Bien entendu, l'histoire de Jeannot Lapin n'a rien à voir avec l'univers de Dumont. Il s'agit d'une série d'histoires, en fait, que je raconte depuis des lustres à mes petits-enfants. N'ayant que peu d'imagination, j'étais assez satisfaite d'avoir inventé une histoire avec suffisamment de gore et d'effrayant pour les faire flipper et une happy end bien entendu, très happy.

(2) Ma plus jeune petite-fille, Luz (bientôt 6 ans), après avoir réclamé sans cesse pendant plusieurs années cette histoire (Jeannot Lapin et le Gros Serpent), refusant d'en entendre une autre, au point que j'étais lassée par mon propre récit, j'ai dû inventer un autre épisode afin de varier un peu les plaisirs. Las ! A peine bouclé l'épisode 2 de la saison 1 ("Jeannot Lapin et le Loup"), il a fallu passer la surmultipliée. Dans "Jeannot Lapin et le jardin empoisonné", les humains ont fait leur apparition... Insatiable, Luz, qui a compris maintenant qu'il pouvait y avoir un nombre non fini d'aventures de Jeannot, m'attend au tournant, semaine après semaine...

C'est alors que je me suis avisée d'instiller dans mes histoires de Jeannot un peu d'écologie (jardins sans pesticides), puis, dans le terrible épisode "Jeannot Lapin et les Humains" (rencontre des chasseurs), un vigoureux plaidoyer anti-chasse...

C'est comme ça que, sans trop savoir comment, je me retrouve à devoir pondre des épisodes avec la même régularité et la même angoisse qu'un scénariste hollywoodien lié par contrat à une major bardée d'avocats, et qu'est née la saison 2...

Jeannot Lapin a une maman, "Madame Lapin", il n'y a pas de papa dans cette histoire. Ce n'est pas un choix conscient de ma part, c'est ainsi que ça m'est arrivé dans la tête, that's all... Il y a une voisine, qu'on appelle "La voisine" ou "Madame Duchou".

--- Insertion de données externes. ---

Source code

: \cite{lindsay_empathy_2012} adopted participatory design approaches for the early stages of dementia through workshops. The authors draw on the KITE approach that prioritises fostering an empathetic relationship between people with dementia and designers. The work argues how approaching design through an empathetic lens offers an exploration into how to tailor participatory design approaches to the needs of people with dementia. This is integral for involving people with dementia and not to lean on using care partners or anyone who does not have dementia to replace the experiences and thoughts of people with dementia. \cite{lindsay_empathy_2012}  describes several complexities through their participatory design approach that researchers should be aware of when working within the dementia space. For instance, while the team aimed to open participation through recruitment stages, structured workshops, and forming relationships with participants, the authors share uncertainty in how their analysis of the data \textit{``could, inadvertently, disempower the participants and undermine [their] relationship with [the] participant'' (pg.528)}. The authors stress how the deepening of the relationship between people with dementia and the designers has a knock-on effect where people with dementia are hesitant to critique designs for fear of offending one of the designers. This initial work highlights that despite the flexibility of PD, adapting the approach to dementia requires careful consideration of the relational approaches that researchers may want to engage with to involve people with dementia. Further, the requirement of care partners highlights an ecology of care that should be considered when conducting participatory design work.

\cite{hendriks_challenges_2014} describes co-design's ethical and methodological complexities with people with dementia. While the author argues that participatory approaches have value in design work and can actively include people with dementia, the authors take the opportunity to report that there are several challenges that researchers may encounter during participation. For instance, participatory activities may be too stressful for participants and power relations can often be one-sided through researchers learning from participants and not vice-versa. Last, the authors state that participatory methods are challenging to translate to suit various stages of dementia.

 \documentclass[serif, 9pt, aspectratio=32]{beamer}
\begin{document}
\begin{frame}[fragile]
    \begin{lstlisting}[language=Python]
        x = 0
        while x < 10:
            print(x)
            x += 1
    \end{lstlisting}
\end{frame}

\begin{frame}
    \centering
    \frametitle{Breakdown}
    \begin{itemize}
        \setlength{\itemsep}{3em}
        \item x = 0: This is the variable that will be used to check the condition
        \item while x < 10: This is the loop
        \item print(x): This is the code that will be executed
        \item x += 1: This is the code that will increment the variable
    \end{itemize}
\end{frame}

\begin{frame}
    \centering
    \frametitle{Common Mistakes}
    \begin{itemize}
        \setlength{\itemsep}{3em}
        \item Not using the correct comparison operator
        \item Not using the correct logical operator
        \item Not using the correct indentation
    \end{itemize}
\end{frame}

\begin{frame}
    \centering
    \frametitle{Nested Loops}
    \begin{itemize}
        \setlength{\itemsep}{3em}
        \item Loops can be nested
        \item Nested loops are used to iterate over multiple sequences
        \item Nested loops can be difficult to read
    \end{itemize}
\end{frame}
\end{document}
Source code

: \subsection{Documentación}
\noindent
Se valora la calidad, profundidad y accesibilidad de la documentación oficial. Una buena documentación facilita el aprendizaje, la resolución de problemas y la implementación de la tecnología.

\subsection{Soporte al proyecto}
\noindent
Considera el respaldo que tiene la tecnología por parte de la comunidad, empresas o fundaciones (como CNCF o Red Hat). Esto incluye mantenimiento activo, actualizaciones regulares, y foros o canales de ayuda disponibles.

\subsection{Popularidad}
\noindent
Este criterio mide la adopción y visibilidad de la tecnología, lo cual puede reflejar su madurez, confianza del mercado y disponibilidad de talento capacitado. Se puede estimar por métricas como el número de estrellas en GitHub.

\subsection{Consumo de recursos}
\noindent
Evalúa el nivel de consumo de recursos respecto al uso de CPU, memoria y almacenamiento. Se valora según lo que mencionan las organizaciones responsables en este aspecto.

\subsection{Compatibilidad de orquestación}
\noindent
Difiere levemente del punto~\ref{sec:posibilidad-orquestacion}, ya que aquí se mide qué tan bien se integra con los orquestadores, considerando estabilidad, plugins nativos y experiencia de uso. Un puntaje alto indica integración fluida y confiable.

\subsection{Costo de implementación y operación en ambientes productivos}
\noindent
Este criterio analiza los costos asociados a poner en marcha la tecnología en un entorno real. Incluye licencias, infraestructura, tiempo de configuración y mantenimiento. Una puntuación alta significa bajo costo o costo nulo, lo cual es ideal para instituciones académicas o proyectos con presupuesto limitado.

Mr Hérisson a un statut à part : vieux célibataire un peu grognon dans les premiers épisodes, il vit à l'écart du village, vers la sortie, au bord du sentier qui mène au bois du Gros Serpent. Sa fonction est double : il est réparateur, c'est-à-dire qu'il peut raccommoder à peu près tout à l'aide d'aiguilles de pin, d'herbes tressées, de branches, de terre. Il est aussi celui qui a sauvé Jeannot de sa première aventure, car il a trucidé le Gros Serpent à l'aide ses piquants, rien moins.

Mr Hérisson est donc le mentor de Jeannot (son référent adulte, diraient les éduc's aujourd'hui), en l'absence de père. Jeannot lui fait une confiance totale et Mr Hérisson lui apprend le monde.

Pour Luz, du moment que Jeannot chemine avec Mr Hérisson ou que celui-ci n'est pas trop loin, son héros ne risque rien. Car Jeannot est son héros absolu : elle le dessine, sans omettre la petite casquette bleue, qui joue un rôle essentiel dans les deux premiers épisodes, bien qu'on ne puisse la rattacher à rien dans le mode de vie animal. Mais c'est ainsi, Jeannot porte une casquette bleue. Dans les dessins de Luz, elle ressemble un peu à une poêle à frire ou à une galette flanquée d'une pomme de pin.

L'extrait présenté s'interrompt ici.